Framing Cultural Words as Actionable Pursuits

When we are talking about equity, it can be fun, it can be with love and “it has to be [done with all of these things], otherwise, it’s not.” — Sara Gray

I love to talk about words that encompass big cultural pursuits. Words like compassion, leadership, investment. These are words that deserve deep consideration, conversation, and activation to fully understand the pursuits they stand in for. We also need to consider their context in the past, present and future, because when you “freeze frame”, as I like to say, on any one moment, chances are high that you’ll miss their full texture and meaning.   

Recently I created an entire campaign around another “big” word, equity.
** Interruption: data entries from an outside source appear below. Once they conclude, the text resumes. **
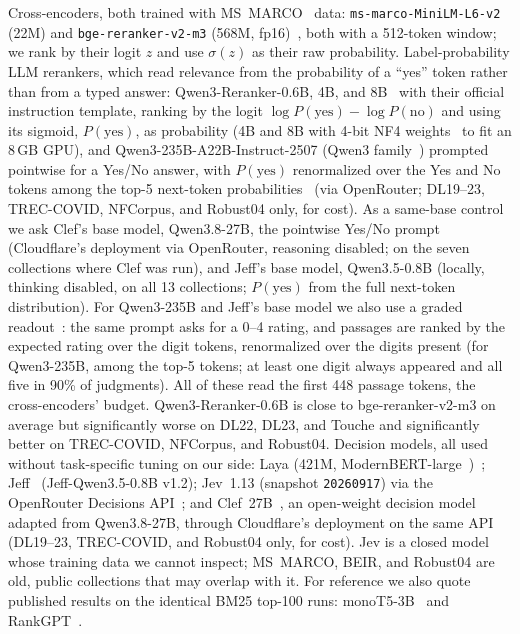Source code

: Cross-encoders, both trained with MS~MARCO~\cite{bajaj2016msmarco} data: \texttt{ms-marco-MiniLM-L6-v2} (22M) and \texttt{bge-reranker-v2-m3} (568M, fp16)~\cite{bgererankerv2m3,chen2024bgem3}, both with a 512-token window; we rank by their logit $z$ and use $\sigma(z)$ as their raw probability.
Label-probability LLM rerankers, which read relevance from the probability of a ``yes'' token rather than from a typed answer: Qwen3-Reranker-0.6B, 4B, and 8B~\cite{qwen3embedding} with their official instruction template, ranking by the logit $\log P(\text{yes})-\log P(\text{no})$ and using its sigmoid, $P(\text{yes})$, as probability (4B and 8B with 4-bit NF4 weights~\cite{dettmers2023qlora} to fit an 8\,GB GPU), and Qwen3-235B-A22B-Instruct-2507 (Qwen3 family~\cite{qwen3}) prompted pointwise for a Yes/No answer, with $P(\text{yes})$ renormalized over the Yes and No tokens among the top-5 next-token probabilities~\cite{zhuang2023beyond} (via OpenRouter; DL19--23, TREC-COVID, NFCorpus, and Robust04 only, for cost).
As a same-base control we ask Clef's base model, Qwen3.8-27B, the pointwise Yes/No prompt (Cloudflare's deployment via OpenRouter, reasoning disabled; on the seven collections where Clef was run), and Jeff\kern0pt's base model, Qwen3.5-0.8B (locally, thinking disabled, on all 13 collections; $P(\text{yes})$ from the full next-token distribution).
For Qwen3-235B and Jeff's base model we also use a graded readout~\cite{zhuang2023beyond}: the same prompt asks for a 0--4 rating, and passages are ranked by the expected rating over the digit tokens, renormalized over the digits present (for Qwen3-235B, among the top-5 tokens; at least one digit always appeared and all five in 90\% of judgments). All of these read the first 448 passage tokens, the cross-encoders' budget. Qwen3-Reranker-0.6B is close to bge-reranker-v2-m3 on average but significantly worse on DL22, DL23, and Touche and significantly better on TREC-COVID, NFCorpus, and Robust04.
Decision models, all used without task-specific tuning on our side: Laya (421M, ModernBERT-large~\cite{warner2024modernbert})~\cite{laya}; Jeff~\cite{jeff} (Jeff-Qwen3.5-0.8B v1.2); Jev~1.13 (snapshot \texttt{20260917}) via the OpenRouter Decisions API~\cite{jev}; and Clef~27B~\cite{clef}, an open-weight decision model adapted from Qwen3.8-27B, through Cloudflare's deployment on the same API (DL19--23, TREC-COVID, and Robust04 only, for cost).
Jev is a closed model whose training data we cannot inspect; MS~MARCO, BEIR, and Robust04 are old, public collections that may overlap with it.
For reference we also quote published results on the identical BM25 top-100 runs: monoT5-3B~\cite{nogueira2020monot5} and RankGPT~\cite{sun2023rankgpt}.

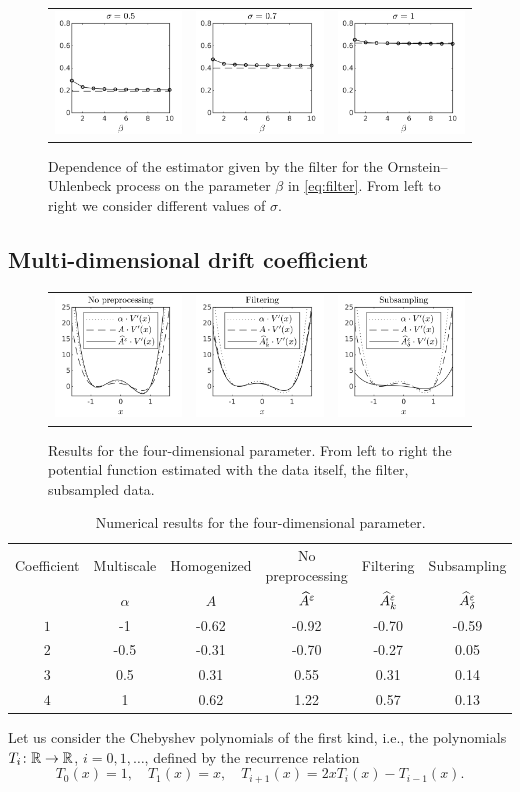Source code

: \documentclass[10pt]{article}
\begin{document}
\begin{figure}[t]
	\centering
	\begin{tabular}{ccc}
		\includegraphics[]{Figures/OUBeta_s5} & \includegraphics[]{Figures/OUBeta_s7}  & \includegraphics[]{Figures/OUBeta_s10} \\
	\end{tabular}
	\caption{Dependence of the estimator given by the filter for the Ornstein--Uhlenbeck process on the parameter $\beta$ in \eqref{eq:filter}. From left to right we consider different values of $\sigma$.}
	\label{fig:OUBeta}
\end{figure}


\subsection{Multi-dimensional drift coefficient}

\begin{figure}[t]
	\centering
	\begin{tabular}{ccc}
		\includegraphics[]{Figures/KLNothing} & \includegraphics[]{Figures/KLFilt}  & \includegraphics[]{Figures/KLSubs}
	\end{tabular}
	\caption{Results for the four-dimensional parameter. From left to right the potential function estimated with the data itself, the filter, subsampled data.}
	\label{fig:KLStyle}
\end{figure}

\begin{table}[t]
	\centering
	\begin{tabular}{cccccc}
		\toprule
		Coefficient & Multiscale & Homogenized & No preprocessing  & Filtering  		  & Subsampling  			 \\ 
		& $\alpha$ & $A$   & $\widehat A^\varepsilon$ & $\widehat A^\varepsilon_k$ & $\widehat A^\varepsilon_\delta$ \\
		\midrule
		$1$ &-1   & -0.62 & -0.92 & -0.70 & -0.59\\
		$2$ &-0.5 & -0.31 & -0.70 & -0.27 & 0.05 \\
		$3$ & 0.5 & 0.31  & 0.55  & 0.31  & 0.14 \\
		$4$ & 1   & 0.62  & 1.22  & 0.57  & 0.13 \\
		\bottomrule
	\end{tabular}
	\caption{Numerical results for the four-dimensional parameter.}
	\label{tab:KLStyle}
\end{table}

Let us consider the Chebyshev polynomials of the first kind, i.e., the polynomials $T_i\colon \mathbb{R} \to \mathbb{R}$, $i=0, 1, \ldots$, defined by the recurrence relation
\begin{equation}
T_0(x) = 1, \quad T_1(x) = x, \quad T_{i+1}(x) = 2xT_i(x) - T_{i-1}(x).
\end{equation}
\end{document}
I wanted to spend time exploring the word equity and how its meaning encompasses the pursuit of equity. What does equity look like, and what does it sound like? How do we do equity? Can partial equity be achieved, and can equity exist in the presence of inequitable activities? The list of questions goes on and on, and this campaign was an opportunity to dive into these questions and to build my own practice of equity.

To further my practice, in early January I spoke with Sara Gray, Senior Director of Communications and Marketing at the National Equity Project, on Instagram Live. For the past 17 years Sara has worked at a national nonprofit whose mission is to support systemic change to increase the capacity of people to achieve thriving, self-determining, educated, and just communities. It felt like a great practice point to dig into the term equity - as a verb, a noun, a practice, a state of being - with Sara.

It’s an understatement to say Sara dropped an immense amount of knowledge for us all during the conversation. I was so touched by the conversation because of the deep thinking and care present that is so clearly habitual to Sara. I was moved to seek out the resources Sara mentioned as part of my own continuous learning, and I went back through the conversation to list the resources for all of us. I’ll share these in my next blog post, and I hope these spark inspiration and action for you as it did for me.


Before you read the next post with our resources, I have FOUR asks of you:

  1. Share with me what struck you about my conversation with Sara. You can find the recording here on my personal IG!

  2. Consider becoming a recurring monthly donor to Food Recovery Network. The conversation with Sara is part of a series of conversations I’m hosting about equity to underscore my pursuit to activate enough monthly donors for FRN to reach $1,000 per month in recurring donations. This would be used to help underwrite a portion of FRN’s employer paid health insurance costs. You can learn more about my Birthday Equity Walk by reading my linkedin article.

  3. Become familiar with the National Equity Project. I am hopeful to have a second conversation with Sara on FRN’s platform later this year.

  4. At the start of this post I wondered, how do we talk about words that represent big cultural pursuits? How do you talk about these words? How do you make these words into actionable pursuits? I think about this work of activation as a practice, and one way to talk about these big cultural words is, with and in love, to just start.


I would like to end with the definition of love that I read in bell hooks’ 2001 book All About Love, taken from M. Scott Peck: love is “the will to extend one’s self for the purpose of nurturing one’s own or another’s spiritual growth. Love is an act of will—namely both an intention and an action. Will also implies choice. We do not have to love. We choose to love.”